Plain-text document sources
>>>

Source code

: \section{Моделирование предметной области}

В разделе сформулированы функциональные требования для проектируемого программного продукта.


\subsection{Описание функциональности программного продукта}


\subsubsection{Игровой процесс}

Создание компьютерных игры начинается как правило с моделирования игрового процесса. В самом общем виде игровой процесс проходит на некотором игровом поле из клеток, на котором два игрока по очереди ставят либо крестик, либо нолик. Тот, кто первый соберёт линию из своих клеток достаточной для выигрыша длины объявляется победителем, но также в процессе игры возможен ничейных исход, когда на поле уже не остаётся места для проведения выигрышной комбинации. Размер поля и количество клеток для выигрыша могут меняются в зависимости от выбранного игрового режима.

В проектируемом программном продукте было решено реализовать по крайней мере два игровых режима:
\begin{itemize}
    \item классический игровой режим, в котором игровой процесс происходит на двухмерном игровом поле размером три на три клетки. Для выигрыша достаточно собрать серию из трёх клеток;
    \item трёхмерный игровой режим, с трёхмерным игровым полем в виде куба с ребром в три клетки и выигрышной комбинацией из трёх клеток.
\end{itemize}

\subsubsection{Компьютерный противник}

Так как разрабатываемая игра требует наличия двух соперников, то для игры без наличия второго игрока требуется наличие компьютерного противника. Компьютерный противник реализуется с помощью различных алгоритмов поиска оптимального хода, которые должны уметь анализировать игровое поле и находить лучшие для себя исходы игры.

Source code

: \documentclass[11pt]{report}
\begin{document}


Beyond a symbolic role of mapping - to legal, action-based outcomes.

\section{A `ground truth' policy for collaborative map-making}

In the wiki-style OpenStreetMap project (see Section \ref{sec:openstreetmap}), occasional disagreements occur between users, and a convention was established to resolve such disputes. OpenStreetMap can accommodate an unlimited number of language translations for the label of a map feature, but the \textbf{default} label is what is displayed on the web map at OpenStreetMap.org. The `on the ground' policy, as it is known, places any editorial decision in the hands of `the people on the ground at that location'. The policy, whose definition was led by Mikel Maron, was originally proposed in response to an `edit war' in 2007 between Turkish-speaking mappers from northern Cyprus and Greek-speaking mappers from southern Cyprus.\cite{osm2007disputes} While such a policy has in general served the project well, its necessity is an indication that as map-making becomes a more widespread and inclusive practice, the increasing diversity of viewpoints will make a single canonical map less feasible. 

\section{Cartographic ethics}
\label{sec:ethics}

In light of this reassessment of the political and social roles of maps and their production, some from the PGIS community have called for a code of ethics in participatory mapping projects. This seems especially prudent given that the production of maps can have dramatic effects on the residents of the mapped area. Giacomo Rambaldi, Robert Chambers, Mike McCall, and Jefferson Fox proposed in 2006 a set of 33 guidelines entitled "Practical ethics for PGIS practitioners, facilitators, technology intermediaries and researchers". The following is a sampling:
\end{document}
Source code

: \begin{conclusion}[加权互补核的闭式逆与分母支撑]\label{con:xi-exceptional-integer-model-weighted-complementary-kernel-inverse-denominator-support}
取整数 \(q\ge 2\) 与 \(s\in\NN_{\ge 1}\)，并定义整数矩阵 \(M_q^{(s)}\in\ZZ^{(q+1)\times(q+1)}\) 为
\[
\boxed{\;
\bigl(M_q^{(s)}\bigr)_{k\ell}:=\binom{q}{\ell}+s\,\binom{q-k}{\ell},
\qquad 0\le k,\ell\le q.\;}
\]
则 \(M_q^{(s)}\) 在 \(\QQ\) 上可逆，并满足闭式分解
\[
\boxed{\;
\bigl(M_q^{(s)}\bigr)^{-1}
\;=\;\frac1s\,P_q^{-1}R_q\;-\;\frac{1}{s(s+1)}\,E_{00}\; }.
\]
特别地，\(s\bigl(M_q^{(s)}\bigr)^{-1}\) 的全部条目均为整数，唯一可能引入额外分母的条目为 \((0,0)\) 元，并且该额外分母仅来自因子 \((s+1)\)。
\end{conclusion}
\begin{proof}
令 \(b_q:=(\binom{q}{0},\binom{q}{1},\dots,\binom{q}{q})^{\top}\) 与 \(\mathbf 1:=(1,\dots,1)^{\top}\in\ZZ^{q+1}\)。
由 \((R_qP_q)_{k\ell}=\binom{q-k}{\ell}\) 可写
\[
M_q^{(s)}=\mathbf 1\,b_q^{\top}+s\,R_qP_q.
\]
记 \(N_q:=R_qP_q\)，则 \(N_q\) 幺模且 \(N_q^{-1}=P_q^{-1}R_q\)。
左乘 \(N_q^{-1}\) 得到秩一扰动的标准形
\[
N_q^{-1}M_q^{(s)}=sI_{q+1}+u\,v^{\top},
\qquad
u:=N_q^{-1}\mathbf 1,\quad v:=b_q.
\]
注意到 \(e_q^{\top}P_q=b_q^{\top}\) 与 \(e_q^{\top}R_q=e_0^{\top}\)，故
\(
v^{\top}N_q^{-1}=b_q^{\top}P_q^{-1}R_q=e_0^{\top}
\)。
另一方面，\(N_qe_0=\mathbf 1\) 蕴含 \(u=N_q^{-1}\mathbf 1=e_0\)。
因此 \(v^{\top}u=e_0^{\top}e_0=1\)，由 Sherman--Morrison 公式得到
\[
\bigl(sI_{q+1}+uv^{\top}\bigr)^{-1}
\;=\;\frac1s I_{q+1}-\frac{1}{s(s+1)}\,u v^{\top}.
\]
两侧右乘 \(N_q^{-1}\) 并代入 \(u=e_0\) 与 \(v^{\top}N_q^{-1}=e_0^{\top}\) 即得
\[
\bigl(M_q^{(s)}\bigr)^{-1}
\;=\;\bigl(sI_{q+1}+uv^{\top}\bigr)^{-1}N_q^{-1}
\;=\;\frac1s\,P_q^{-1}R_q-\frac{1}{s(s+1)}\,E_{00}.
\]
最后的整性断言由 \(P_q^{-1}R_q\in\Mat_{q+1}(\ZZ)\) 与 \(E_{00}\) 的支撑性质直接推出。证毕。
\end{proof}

<<<

_Action item_
Line by line, retype all of the entries.

_Answer box_
Source code

: \section{Моделирование предметной области}

В разделе сформулированы функциональные требования для проектируемого программного продукта.


\subsection{Описание функциональности программного продукта}


\subsubsection{Игровой процесс}

Создание компьютерных игры начинается как правило с моделирования игрового процесса. В самом общем виде игровой процесс проходит на некотором игровом поле из клеток, на котором два игрока по очереди ставят либо крестик, либо нолик. Тот, кто первый соберёт линию из своих клеток достаточной для выигрыша длины объявляется победителем, но также в процессе игры возможен ничейных исход, когда на поле уже не остаётся места для проведения выигрышной комбинации. Размер поля и количество клеток для выигрыша могут меняются в зависимости от выбранного игрового режима.

В проектируемом программном продукте было решено реализовать по крайней мере два игровых режима:
\begin{itemize}
    \item классический игровой режим, в котором игровой процесс происходит на двухмерном игровом поле размером три на три клетки. Для выигрыша достаточно собрать серию из трёх клеток;
    \item трёхмерный игровой режим, с трёхмерным игровым полем в виде куба с ребром в три клетки и выигрышной комбинацией из трёх клеток.
\end{itemize}

\subsubsection{Компьютерный противник}

Так как разрабатываемая игра требует наличия двух соперников, то для игры без наличия второго игрока требуется наличие компьютерного противника. Компьютерный противник реализуется с помощью различных алгоритмов поиска оптимального хода, которые должны уметь анализировать игровое поле и находить лучшие для себя исходы игры.

Source code

: \documentclass[11pt]{report}
\begin{document}


Beyond a symbolic role of mapping - to legal, action-based outcomes.

\section{A `ground truth' policy for collaborative map-making}

In the wiki-style OpenStreetMap project (see Section \ref{sec:openstreetmap}), occasional disagreements occur between users, and a convention was established to resolve such disputes. OpenStreetMap can accommodate an unlimited number of language translations for the label of a map feature, but the \textbf{default} label is what is displayed on the web map at OpenStreetMap.org. The `on the ground' policy, as it is known, places any editorial decision in the hands of `the people on the ground at that location'. The policy, whose definition was led by Mikel Maron, was originally proposed in response to an `edit war' in 2007 between Turkish-speaking mappers from northern Cyprus and Greek-speaking mappers from southern Cyprus.\cite{osm2007disputes} While such a policy has in general served the project well, its necessity is an indication that as map-making becomes a more widespread and inclusive practice, the increasing diversity of viewpoints will make a single canonical map less feasible. 

\section{Cartographic ethics}
\label{sec:ethics}

In light of this reassessment of the political and social roles of maps and their production, some from the PGIS community have called for a code of ethics in participatory mapping projects. This seems especially prudent given that the production of maps can have dramatic effects on the residents of the mapped area. Giacomo Rambaldi, Robert Chambers, Mike McCall, and Jefferson Fox proposed in 2006 a set of 33 guidelines entitled "Practical ethics for PGIS practitioners, facilitators, technology intermediaries and researchers". The following is a sampling:
\end{document}
Source code

: \begin{conclusion}[加权互补核的闭式逆与分母支撑]\label{con:xi-exceptional-integer-model-weighted-complementary-kernel-inverse-denominator-support}
取整数 \(q\ge 2\) 与 \(s\in\NN_{\ge 1}\)，并定义整数矩阵 \(M_q^{(s)}\in\ZZ^{(q+1)\times(q+1)}\) 为
\[
\boxed{\;
\bigl(M_q^{(s)}\bigr)_{k\ell}:=\binom{q}{\ell}+s\,\binom{q-k}{\ell},
\qquad 0\le k,\ell\le q.\;}
\]
则 \(M_q^{(s)}\) 在 \(\QQ\) 上可逆，并满足闭式分解
\[
\boxed{\;
\bigl(M_q^{(s)}\bigr)^{-1}
\;=\;\frac1s\,P_q^{-1}R_q\;-\;\frac{1}{s(s+1)}\,E_{00}\; }.
\]
特别地，\(s\bigl(M_q^{(s)}\bigr)^{-1}\) 的全部条目均为整数，唯一可能引入额外分母的条目为 \((0,0)\) 元，并且该额外分母仅来自因子 \((s+1)\)。
\end{conclusion}
\begin{proof}
令 \(b_q:=(\binom{q}{0},\binom{q}{1},\dots,\binom{q}{q})^{\top}\) 与 \(\mathbf 1:=(1,\dots,1)^{\top}\in\ZZ^{q+1}\)。
由 \((R_qP_q)_{k\ell}=\binom{q-k}{\ell}\) 可写
\[
M_q^{(s)}=\mathbf 1\,b_q^{\top}+s\,R_qP_q.
\]
记 \(N_q:=R_qP_q\)，则 \(N_q\) 幺模且 \(N_q^{-1}=P_q^{-1}R_q\)。
左乘 \(N_q^{-1}\) 得到秩一扰动的标准形
\[
N_q^{-1}M_q^{(s)}=sI_{q+1}+u\,v^{\top},
\qquad
u:=N_q^{-1}\mathbf 1,\quad v:=b_q.
\]
注意到 \(e_q^{\top}P_q=b_q^{\top}\) 与 \(e_q^{\top}R_q=e_0^{\top}\)，故
\(
v^{\top}N_q^{-1}=b_q^{\top}P_q^{-1}R_q=e_0^{\top}
\)。
另一方面，\(N_qe_0=\mathbf 1\) 蕴含 \(u=N_q^{-1}\mathbf 1=e_0\)。
因此 \(v^{\top}u=e_0^{\top}e_0=1\)，由 Sherman--Morrison 公式得到
\[
\bigl(sI_{q+1}+uv^{\top}\bigr)^{-1}
\;=\;\frac1s I_{q+1}-\frac{1}{s(s+1)}\,u v^{\top}.
\]
两侧右乘 \(N_q^{-1}\) 并代入 \(u=e_0\) 与 \(v^{\top}N_q^{-1}=e_0^{\top}\) 即得
\[
\bigl(M_q^{(s)}\bigr)^{-1}
\;=\;\bigl(sI_{q+1}+uv^{\top}\bigr)^{-1}N_q^{-1}
\;=\;\frac1s\,P_q^{-1}R_q-\frac{1}{s(s+1)}\,E_{00}.
\]
最后的整性断言由 \(P_q^{-1}R_q\in\Mat_{q+1}(\ZZ)\) 与 \(E_{00}\) 的支撑性质直接推出。证毕。
\end{proof}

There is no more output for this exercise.